How to set up visual accessibility monitoring
The practical implementation relies on a few simple principles.
Create baselines under accessibility conditions. Don't just capture your pages in their default state. Create additional baselines: at 200% zoom, at 320-pixel width, with WCAG spacing styles injected, and with focus forced on interactive elements.
Integrate these tests into your CI/CD pipeline. Every pull request should trigger a visual comparison across all these conditions. If a CSS change degrades visual accessibility, the test blocks the merge.
Use adapted tolerance thresholds. For accessibility tests, reduce the acceptable difference threshold. A 2-pixel change on a focus indicator can make it non-compliant. The tolerance must be stricter than for a general visual test. Our guide on reducing false positives in visual testing explains how to fine-tune thresholds without sacrificing detection accuracy.

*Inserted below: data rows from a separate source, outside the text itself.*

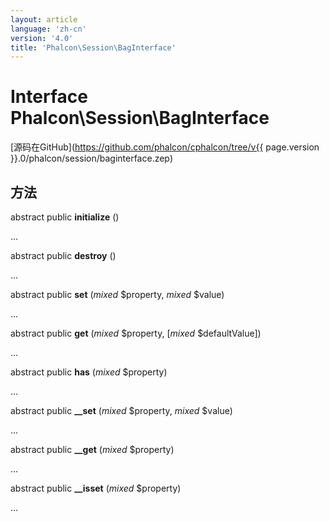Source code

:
 ```yaml
---
layout: article
language: 'zh-cn'
version: '4.0'
title: 'Phalcon\Session\BagInterface'
---
```

# Interface **Phalcon\Session\BagInterface**

[源码在GitHub](https://github.com/phalcon/cphalcon/tree/v{{ page.version }}.0/phalcon/session/baginterface.zep)

## 方法

abstract public **initialize** ()

...

abstract public **destroy** ()

...

abstract public **set** (*mixed* $property, *mixed* $value)

...

abstract public **get** (*mixed* $property, [*mixed* $defaultValue])

...

abstract public **has** (*mixed* $property)

...

abstract public **__set** (*mixed* $property, *mixed* $value)

...

abstract public **__get** (*mixed* $property)

...

abstract public **__isset** (*mixed* $property)

...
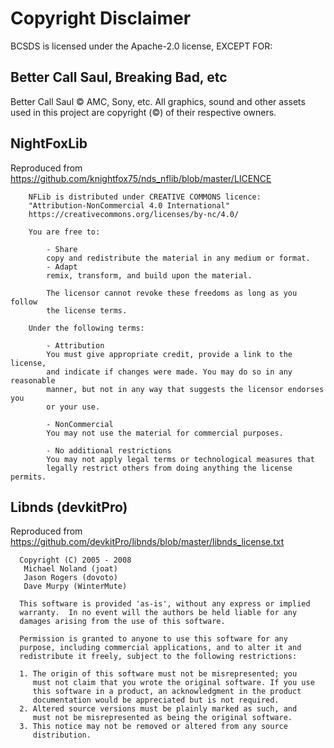 # Copyright Disclaimer
BCSDS is licensed under the Apache-2.0 license, EXCEPT FOR:

## Better Call Saul, Breaking Bad, etc
Better Call Saul &copy; AMC, Sony, etc.
All graphics, sound and other assets used in this project are copyright (&copy;) of their respective owners.

## NightFoxLib
Reproduced from https://github.com/knightfox75/nds_nflib/blob/master/LICENCE
```
    NFLib is distributed under CREATIVE COMMONS licence:
    "Attribution-NonCommercial 4.0 International"
    https://creativecommons.org/licenses/by-nc/4.0/

    You are free to:

        - Share
        copy and redistribute the material in any medium or format.
        - Adapt
        remix, transform, and build upon the material.

        The licensor cannot revoke these freedoms as long as you follow
        the license terms.

    Under the following terms:

        - Attribution
        You must give appropriate credit, provide a link to the license,
        and indicate if changes were made. You may do so in any reasonable
        manner, but not in any way that suggests the licensor endorses you
        or your use.

        - NonCommercial
        You may not use the material for commercial purposes.

        - No additional restrictions
        You may not apply legal terms or technological measures that
        legally restrict others from doing anything the license permits.
```

## Libnds (devkitPro)
Reproduced from https://github.com/devkitPro/libnds/blob/master/libnds_license.txt
```
  Copyright (C) 2005 - 2008
   Michael Noland (joat)
   Jason Rogers (dovoto)
   Dave Murpy (WinterMute)

  This software is provided 'as-is', without any express or implied
  warranty.  In no event will the authors be held liable for any
  damages arising from the use of this software.

  Permission is granted to anyone to use this software for any
  purpose, including commercial applications, and to alter it and
  redistribute it freely, subject to the following restrictions:

  1. The origin of this software must not be misrepresented; you
     must not claim that you wrote the original software. If you use
     this software in a product, an acknowledgment in the product
     documentation would be appreciated but is not required.
  2. Altered source versions must be plainly marked as such, and
     must not be misrepresented as being the original software.
  3. This notice may not be removed or altered from any source
     distribution.
```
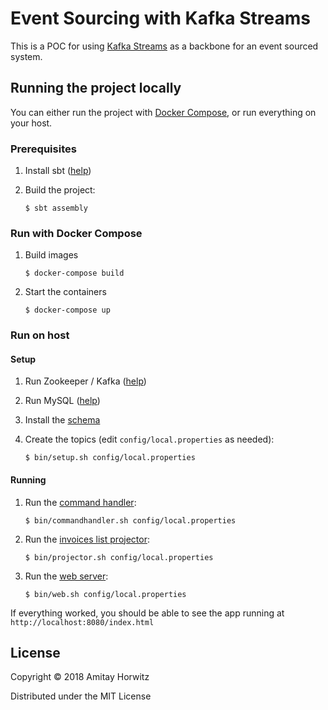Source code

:# Event Sourcing with Kafka Streams

This is a POC for using [Kafka Streams](https://kafka.apache.org/documentation/streams/)
as a backbone for an event sourced system.

## Running the project locally

You can either run the project with [Docker Compose](https://docs.docker.com/compose/),
or run everything on your host.

### Prerequisites

1. Install sbt ([help](https://www.scala-sbt.org/))

2. Build the project:

   ```
   $ sbt assembly
   ```

### Run with Docker Compose

1. Build images

   ```
   $ docker-compose build
   ```

2. Start the containers

   ```
   $ docker-compose up
   ```

### Run on host

#### Setup

1. Run Zookeeper / Kafka ([help](https://kafka.apache.org/quickstart))

2. Run MySQL ([help](https://dev.mysql.com/doc/mysql-getting-started/en/))

3. Install the [schema](listdao/src/main/resources/schema.sql)

4. Create the topics (edit `config/local.properties` as needed):

   ```
   $ bin/setup.sh config/local.properties
   ```

#### Running

1. Run the [command handler](commandhandler/src/main/scala/org/amitayh/invoices/commandhandler/CommandHandler.scala):

   ```
   $ bin/commandhandler.sh config/local.properties
   ```

2. Run the [invoices list projector](listprojector/src/main/scala/org/amitayh/invoices/projector/ListProjector.scala):

   ```
   $ bin/projector.sh config/local.properties
   ```

3. Run the [web server](web/src/main/scala/org/amitayh/invoices/web/InvoicesServer.scala):

   ```
   $ bin/web.sh config/local.properties
   ```

If everything worked, you should be able to see the app running at `http://localhost:8080/index.html`

## License

Copyright © 2018 Amitay Horwitz

Distributed under the MIT License
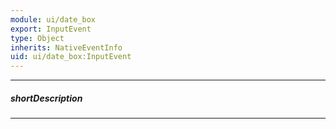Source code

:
```yaml
---
module: ui/date_box
export: InputEvent
type: Object
inherits: NativeEventInfo
uid: ui/date_box:InputEvent
---
```

---
##### shortDescription
<!-- Description goes here -->

---
<!-- Description goes here -->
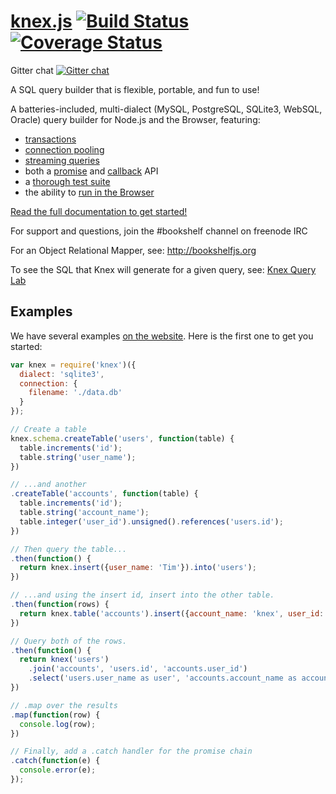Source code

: # [knex.js](http://knexjs.org) [![Build Status](https://travis-ci.org/tgriesser/knex.svg?branch=master)](https://travis-ci.org/tgriesser/knex) [![Coverage Status](https://coveralls.io/repos/tgriesser/knex/badge.svg?branch=master)](https://coveralls.io/r/tgriesser/knex?branch=master)

Gitter chat
[![Gitter chat](https://badges.gitter.im/tgriesser/knex.svg)](https://gitter.im/tgriesser/knex "Gitter chat")

A SQL query builder that is flexible, portable, and fun to use!

A batteries-included, multi-dialect (MySQL, PostgreSQL, SQLite3, WebSQL, Oracle) query builder for
Node.js and the Browser, featuring:

- [transactions](http://knexjs.org/#Transactions)
- [connection pooling](http://knexjs.org/#Installation-pooling)
- [streaming queries](http://knexjs.org/#Interfaces-Streams)
- both a [promise](http://knexjs.org/#Interfaces-Promises) and [callback](http://knexjs.org/#Interfaces-Callbacks) API
- a [thorough test suite](https://travis-ci.org/tgriesser/knex)
- the ability to [run in the Browser](http://knexjs.org/#Installation-browser)

[Read the full documentation to get started!](http://knexjs.org)

For support and questions, join the #bookshelf channel on freenode IRC

For an Object Relational Mapper, see: http://bookshelfjs.org

To see the SQL that Knex will generate for a given query, see: [Knex Query Lab](http://michaelavila.com/knex-querylab/)

## Examples

We have several examples [on the website](http://knexjs.org). Here is the first one to get you started:

```js
var knex = require('knex')({
  dialect: 'sqlite3',
  connection: {
    filename: './data.db'
  }
});

// Create a table
knex.schema.createTable('users', function(table) {
  table.increments('id');
  table.string('user_name');
})

// ...and another
.createTable('accounts', function(table) {
  table.increments('id');
  table.string('account_name');
  table.integer('user_id').unsigned().references('users.id');
})

// Then query the table...
.then(function() {
  return knex.insert({user_name: 'Tim'}).into('users');
})

// ...and using the insert id, insert into the other table.
.then(function(rows) {
  return knex.table('accounts').insert({account_name: 'knex', user_id: rows[0]});
})

// Query both of the rows.
.then(function() {
  return knex('users')
    .join('accounts', 'users.id', 'accounts.user_id')
    .select('users.user_name as user', 'accounts.account_name as account');
})

// .map over the results
.map(function(row) {
  console.log(row);
})

// Finally, add a .catch handler for the promise chain
.catch(function(e) {
  console.error(e);
});
```
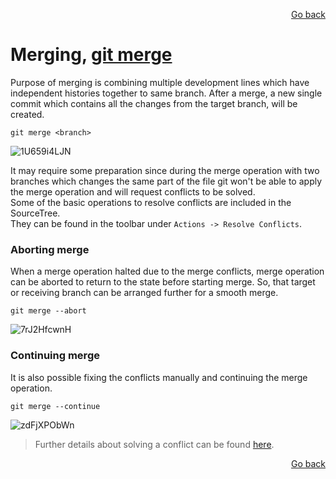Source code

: <p align="right"><a href="../README.md#contents">Go back</a></p>

# Merging, [git merge](https://git-scm.com/docs/git-merge)

Purpose of merging is combining multiple development lines which have independent histories together to same branch. After a merge, a new single commit which contains all the changes from the target branch, will be created.
```
git merge <branch>
```
![1U659i4LJN](https://user-images.githubusercontent.com/48220015/111914561-89ab8400-8a83-11eb-8eff-51ee0a1243f9.gif)


It may require some preparation since during the merge operation with two branches which changes the same part of the file git won't be able to apply the merge operation and will request conflicts to be solved.<br/>
Some of the basic operations to resolve conflicts are included in the SourceTree.<br/>
They can be found in the toolbar under `Actions -> Resolve Conflicts`.


### Aborting merge
When a merge operation halted due to the merge conflicts, merge operation can be aborted to return to the state before starting merge. So, that target or receiving branch can be arranged further for a smooth merge.
```
git merge --abort
```
![7rJ2HfcwnH](https://user-images.githubusercontent.com/48220015/111915417-3804f880-8a87-11eb-83a6-c254c29e6180.gif)


### Continuing merge
It is also possible fixing the conflicts manually and continuing the merge operation.
```
git merge --continue
```
![zdFjXPObWn](https://user-images.githubusercontent.com/48220015/111915641-53243800-8a88-11eb-8e9a-4781dcafca73.gif)
> Further details about solving a conflict can be found [here](Conflict#conflicts).

<p align="right"><a href="../README.md#contents">Go back</a></p>
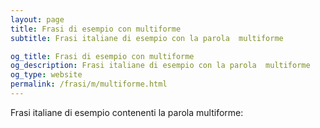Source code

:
 ```yaml
---
layout: page
title: Frasi di esempio con multiforme 
subtitle: Frasi italiane di esempio con la parola  multiforme

og_title: Frasi di esempio con multiforme 
og_description: Frasi italiane di esempio con la parola  multiforme
og_type: website
permalink: /frasi/m/multiforme.html
---
```


Frasi italiane di esempio contenenti la parola multiforme:



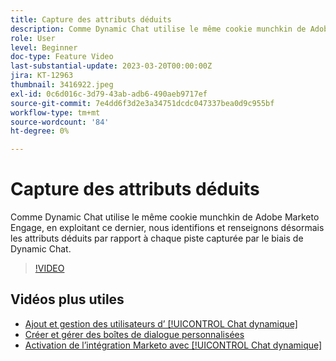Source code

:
 ```yaml
---
title: Capture des attributs déduits
description: Comme Dynamic Chat utilise le même cookie munchkin de Adobe Marketo Engage, en exploitant le munchkin, nous identifions et renseignons désormais les attributs déduits par rapport à chaque piste capturée via Dynamic Chat.
role: User
level: Beginner
doc-type: Feature Video
last-substantial-update: 2023-03-20T00:00:00Z
jira: KT-12963
thumbnail: 3416922.jpeg
exl-id: 0c6d016c-3d79-43ab-adb6-490aeb9717ef
source-git-commit: 7e4dd6f3d2e3a34751dcdc047337bea0d9c955bf
workflow-type: tm+mt
source-wordcount: '84'
ht-degree: 0%

---
```


# Capture des attributs déduits

Comme Dynamic Chat utilise le même cookie munchkin de Adobe Marketo Engage, en exploitant ce dernier, nous identifions et renseignons désormais les attributs déduits par rapport à chaque piste capturée par le biais de Dynamic Chat.

>[!VIDEO](https://video.tv.adobe.com/v/3416922/?quality=12&learn=on)

## Vidéos plus utiles

* [Ajout et gestion des utilisateurs d’ [!UICONTROL Chat dynamique] ](user-management.md)
* [Créer et gérer des boîtes de dialogue personnalisées](dialogue-management.md)
* [Activation de l’intégration Marketo avec [!UICONTROL Chat dynamique] ](marketo-integration.md)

Document your accessibility baselines. Each baseline should be associated with the WCAG criterion it verifies. This facilitates auditing and traceability in case of inspection.
Combine with static analysis tools. Visual testing doesn't replace axe-core or Lighthouse. It complements them. Use analysis tools for structural criteria (text alternatives, heading structure, ARIA), and visual testing for rendering criteria. Together, they cover virtually all of WCAG. If you're evaluating which tool fits your accessibility workflow, our visual testing buying guide compares the key options.
A tool like Delta-QA, which lets you configure visual tests without writing code, makes this approach accessible to the entire team, including accessibility managers who are not developers. Our no-code visual testing guide explains how no-code tools democratize this practice.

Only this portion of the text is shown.